┌──
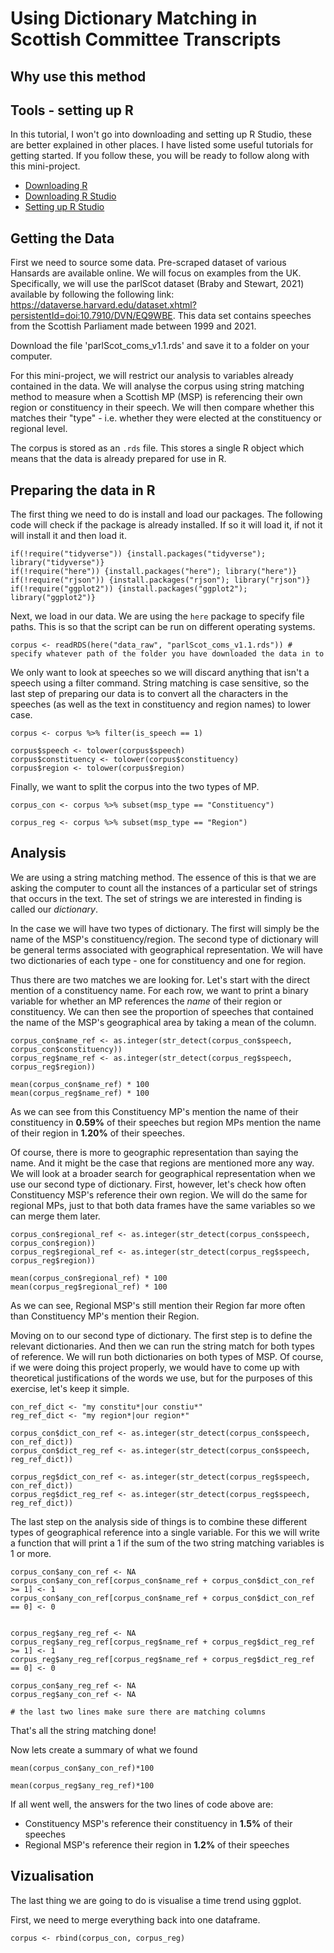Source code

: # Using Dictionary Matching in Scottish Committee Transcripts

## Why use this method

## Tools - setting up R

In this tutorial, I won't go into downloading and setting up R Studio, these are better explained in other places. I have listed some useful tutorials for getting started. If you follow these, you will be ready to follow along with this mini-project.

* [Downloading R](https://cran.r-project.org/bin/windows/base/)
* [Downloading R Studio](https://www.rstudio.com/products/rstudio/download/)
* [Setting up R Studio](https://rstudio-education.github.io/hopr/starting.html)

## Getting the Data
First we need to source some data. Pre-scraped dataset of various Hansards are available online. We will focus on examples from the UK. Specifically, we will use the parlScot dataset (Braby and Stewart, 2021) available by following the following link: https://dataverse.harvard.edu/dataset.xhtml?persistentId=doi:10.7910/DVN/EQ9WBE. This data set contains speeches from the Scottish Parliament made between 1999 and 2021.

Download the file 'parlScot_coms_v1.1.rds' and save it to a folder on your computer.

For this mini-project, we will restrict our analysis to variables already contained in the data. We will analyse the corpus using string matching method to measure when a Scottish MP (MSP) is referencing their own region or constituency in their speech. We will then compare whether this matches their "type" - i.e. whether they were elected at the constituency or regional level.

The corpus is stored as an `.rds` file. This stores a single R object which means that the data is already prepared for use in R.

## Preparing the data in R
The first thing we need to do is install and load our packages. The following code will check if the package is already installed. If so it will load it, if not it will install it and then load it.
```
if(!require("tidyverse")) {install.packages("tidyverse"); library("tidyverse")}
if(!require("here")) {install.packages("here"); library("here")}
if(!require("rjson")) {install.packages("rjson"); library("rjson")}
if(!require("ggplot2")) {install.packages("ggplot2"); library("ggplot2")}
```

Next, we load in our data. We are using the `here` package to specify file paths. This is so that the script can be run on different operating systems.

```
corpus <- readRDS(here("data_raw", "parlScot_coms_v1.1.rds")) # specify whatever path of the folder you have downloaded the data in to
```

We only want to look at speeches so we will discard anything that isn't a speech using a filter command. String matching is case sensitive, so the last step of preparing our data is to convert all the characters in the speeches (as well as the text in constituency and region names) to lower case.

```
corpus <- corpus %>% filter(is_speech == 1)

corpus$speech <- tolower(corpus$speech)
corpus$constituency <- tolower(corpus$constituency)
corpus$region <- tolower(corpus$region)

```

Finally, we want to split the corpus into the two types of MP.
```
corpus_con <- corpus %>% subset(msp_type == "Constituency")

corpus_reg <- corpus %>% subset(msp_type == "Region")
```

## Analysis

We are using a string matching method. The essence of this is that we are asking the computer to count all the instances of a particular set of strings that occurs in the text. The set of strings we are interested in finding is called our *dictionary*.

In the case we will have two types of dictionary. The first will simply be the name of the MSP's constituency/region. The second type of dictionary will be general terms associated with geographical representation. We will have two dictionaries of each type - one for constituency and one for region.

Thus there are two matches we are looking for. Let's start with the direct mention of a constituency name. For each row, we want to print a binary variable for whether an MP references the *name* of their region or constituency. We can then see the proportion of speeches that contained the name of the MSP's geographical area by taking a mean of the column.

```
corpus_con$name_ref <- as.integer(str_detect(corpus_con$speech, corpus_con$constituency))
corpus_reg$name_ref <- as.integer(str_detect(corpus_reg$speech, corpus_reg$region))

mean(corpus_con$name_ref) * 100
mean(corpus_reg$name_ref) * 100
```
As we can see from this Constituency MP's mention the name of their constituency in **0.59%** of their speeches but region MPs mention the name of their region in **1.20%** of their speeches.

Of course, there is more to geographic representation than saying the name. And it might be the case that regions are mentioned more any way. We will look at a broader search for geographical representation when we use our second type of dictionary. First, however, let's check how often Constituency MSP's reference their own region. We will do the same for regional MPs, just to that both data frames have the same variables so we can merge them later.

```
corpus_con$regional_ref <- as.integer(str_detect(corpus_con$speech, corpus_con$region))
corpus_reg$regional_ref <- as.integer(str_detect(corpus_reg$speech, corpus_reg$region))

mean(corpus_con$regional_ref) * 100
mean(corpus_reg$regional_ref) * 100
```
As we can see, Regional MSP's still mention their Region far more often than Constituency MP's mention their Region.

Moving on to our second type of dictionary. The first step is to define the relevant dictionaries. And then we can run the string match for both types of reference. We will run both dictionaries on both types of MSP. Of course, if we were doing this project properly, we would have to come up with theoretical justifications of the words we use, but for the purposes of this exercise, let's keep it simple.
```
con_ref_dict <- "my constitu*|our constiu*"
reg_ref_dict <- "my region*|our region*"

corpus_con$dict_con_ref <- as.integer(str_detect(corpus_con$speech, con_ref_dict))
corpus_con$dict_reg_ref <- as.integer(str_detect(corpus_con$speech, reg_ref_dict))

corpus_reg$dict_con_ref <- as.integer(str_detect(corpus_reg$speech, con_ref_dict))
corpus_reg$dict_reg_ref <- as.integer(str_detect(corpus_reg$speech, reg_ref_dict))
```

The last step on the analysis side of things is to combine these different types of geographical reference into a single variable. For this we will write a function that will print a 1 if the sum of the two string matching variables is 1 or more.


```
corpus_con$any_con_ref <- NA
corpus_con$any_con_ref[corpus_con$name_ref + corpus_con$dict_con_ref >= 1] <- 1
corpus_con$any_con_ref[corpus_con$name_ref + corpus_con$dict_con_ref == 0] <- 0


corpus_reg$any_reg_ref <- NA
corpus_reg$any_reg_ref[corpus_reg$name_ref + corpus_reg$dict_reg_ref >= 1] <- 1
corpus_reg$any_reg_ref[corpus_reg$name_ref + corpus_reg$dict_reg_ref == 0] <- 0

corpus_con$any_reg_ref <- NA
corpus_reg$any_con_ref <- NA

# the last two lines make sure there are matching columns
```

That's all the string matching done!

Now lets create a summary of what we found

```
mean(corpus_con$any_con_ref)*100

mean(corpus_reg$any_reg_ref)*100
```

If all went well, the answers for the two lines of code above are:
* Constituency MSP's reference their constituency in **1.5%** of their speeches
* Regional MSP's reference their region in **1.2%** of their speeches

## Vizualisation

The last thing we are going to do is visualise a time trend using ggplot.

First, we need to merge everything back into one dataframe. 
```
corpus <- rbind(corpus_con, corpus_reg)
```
└──
Action item:
All of the records above must be copied exactly, except for the pictures.

Response to this exercise:
Source code

: # Using Dictionary Matching in Scottish Committee Transcripts

## Why use this method

## Tools - setting up R

In this tutorial, I won't go into downloading and setting up R Studio, these are better explained in other places. I have listed some useful tutorials for getting started. If you follow these, you will be ready to follow along with this mini-project.

* [Downloading R](https://cran.r-project.org/bin/windows/base/)
* [Downloading R Studio](https://www.rstudio.com/products/rstudio/download/)
* [Setting up R Studio](https://rstudio-education.github.io/hopr/starting.html)

## Getting the Data
First we need to source some data. Pre-scraped dataset of various Hansards are available online. We will focus on examples from the UK. Specifically, we will use the parlScot dataset (Braby and Stewart, 2021) available by following the following link: https://dataverse.harvard.edu/dataset.xhtml?persistentId=doi:10.7910/DVN/EQ9WBE. This data set contains speeches from the Scottish Parliament made between 1999 and 2021.

Download the file 'parlScot_coms_v1.1.rds' and save it to a folder on your computer.

For this mini-project, we will restrict our analysis to variables already contained in the data. We will analyse the corpus using string matching method to measure when a Scottish MP (MSP) is referencing their own region or constituency in their speech. We will then compare whether this matches their "type" - i.e. whether they were elected at the constituency or regional level.

The corpus is stored as an `.rds` file. This stores a single R object which means that the data is already prepared for use in R.

## Preparing the data in R
The first thing we need to do is install and load our packages. The following code will check if the package is already installed. If so it will load it, if not it will install it and then load it.
```
if(!require("tidyverse")) {install.packages("tidyverse"); library("tidyverse")}
if(!require("here")) {install.packages("here"); library("here")}
if(!require("rjson")) {install.packages("rjson"); library("rjson")}
if(!require("ggplot2")) {install.packages("ggplot2"); library("ggplot2")}
```

Next, we load in our data. We are using the `here` package to specify file paths. This is so that the script can be run on different operating systems.

```
corpus <- readRDS(here("data_raw", "parlScot_coms_v1.1.rds")) # specify whatever path of the folder you have downloaded the data in to
```

We only want to look at speeches so we will discard anything that isn't a speech using a filter command. String matching is case sensitive, so the last step of preparing our data is to convert all the characters in the speeches (as well as the text in constituency and region names) to lower case.

```
corpus <- corpus %>% filter(is_speech == 1)

corpus$speech <- tolower(corpus$speech)
corpus$constituency <- tolower(corpus$constituency)
corpus$region <- tolower(corpus$region)

```

Finally, we want to split the corpus into the two types of MP.
```
corpus_con <- corpus %>% subset(msp_type == "Constituency")

corpus_reg <- corpus %>% subset(msp_type == "Region")
```

## Analysis

We are using a string matching method. The essence of this is that we are asking the computer to count all the instances of a particular set of strings that occurs in the text. The set of strings we are interested in finding is called our *dictionary*.

In the case we will have two types of dictionary. The first will simply be the name of the MSP's constituency/region. The second type of dictionary will be general terms associated with geographical representation. We will have two dictionaries of each type - one for constituency and one for region.

Thus there are two matches we are looking for. Let's start with the direct mention of a constituency name. For each row, we want to print a binary variable for whether an MP references the *name* of their region or constituency. We can then see the proportion of speeches that contained the name of the MSP's geographical area by taking a mean of the column.

```
corpus_con$name_ref <- as.integer(str_detect(corpus_con$speech, corpus_con$constituency))
corpus_reg$name_ref <- as.integer(str_detect(corpus_reg$speech, corpus_reg$region))

mean(corpus_con$name_ref) * 100
mean(corpus_reg$name_ref) * 100
```
As we can see from this Constituency MP's mention the name of their constituency in **0.59%** of their speeches but region MPs mention the name of their region in **1.20%** of their speeches.

Of course, there is more to geographic representation than saying the name. And it might be the case that regions are mentioned more any way. We will look at a broader search for geographical representation when we use our second type of dictionary. First, however, let's check how often Constituency MSP's reference their own region. We will do the same for regional MPs, just to that both data frames have the same variables so we can merge them later.

```
corpus_con$regional_ref <- as.integer(str_detect(corpus_con$speech, corpus_con$region))
corpus_reg$regional_ref <- as.integer(str_detect(corpus_reg$speech, corpus_reg$region))

mean(corpus_con$regional_ref) * 100
mean(corpus_reg$regional_ref) * 100
```
As we can see, Regional MSP's still mention their Region far more often than Constituency MP's mention their Region.

Moving on to our second type of dictionary. The first step is to define the relevant dictionaries. And then we can run the string match for both types of reference. We will run both dictionaries on both types of MSP. Of course, if we were doing this project properly, we would have to come up with theoretical justifications of the words we use, but for the purposes of this exercise, let's keep it simple.
```
con_ref_dict <- "my constitu*|our constiu*"
reg_ref_dict <- "my region*|our region*"

corpus_con$dict_con_ref <- as.integer(str_detect(corpus_con$speech, con_ref_dict))
corpus_con$dict_reg_ref <- as.integer(str_detect(corpus_con$speech, reg_ref_dict))

corpus_reg$dict_con_ref <- as.integer(str_detect(corpus_reg$speech, con_ref_dict))
corpus_reg$dict_reg_ref <- as.integer(str_detect(corpus_reg$speech, reg_ref_dict))
```

The last step on the analysis side of things is to combine these different types of geographical reference into a single variable. For this we will write a function that will print a 1 if the sum of the two string matching variables is 1 or more.


```
corpus_con$any_con_ref <- NA
corpus_con$any_con_ref[corpus_con$name_ref + corpus_con$dict_con_ref >= 1] <- 1
corpus_con$any_con_ref[corpus_con$name_ref + corpus_con$dict_con_ref == 0] <- 0


corpus_reg$any_reg_ref <- NA
corpus_reg$any_reg_ref[corpus_reg$name_ref + corpus_reg$dict_reg_ref >= 1] <- 1
corpus_reg$any_reg_ref[corpus_reg$name_ref + corpus_reg$dict_reg_ref == 0] <- 0

corpus_con$any_reg_ref <- NA
corpus_reg$any_con_ref <- NA

# the last two lines make sure there are matching columns
```

That's all the string matching done!

Now lets create a summary of what we found

```
mean(corpus_con$any_con_ref)*100

mean(corpus_reg$any_reg_ref)*100
```

If all went well, the answers for the two lines of code above are:
* Constituency MSP's reference their constituency in **1.5%** of their speeches
* Regional MSP's reference their region in **1.2%** of their speeches

## Vizualisation

The last thing we are going to do is visualise a time trend using ggplot.

First, we need to merge everything back into one dataframe. 
```
corpus <- rbind(corpus_con, corpus_reg)
```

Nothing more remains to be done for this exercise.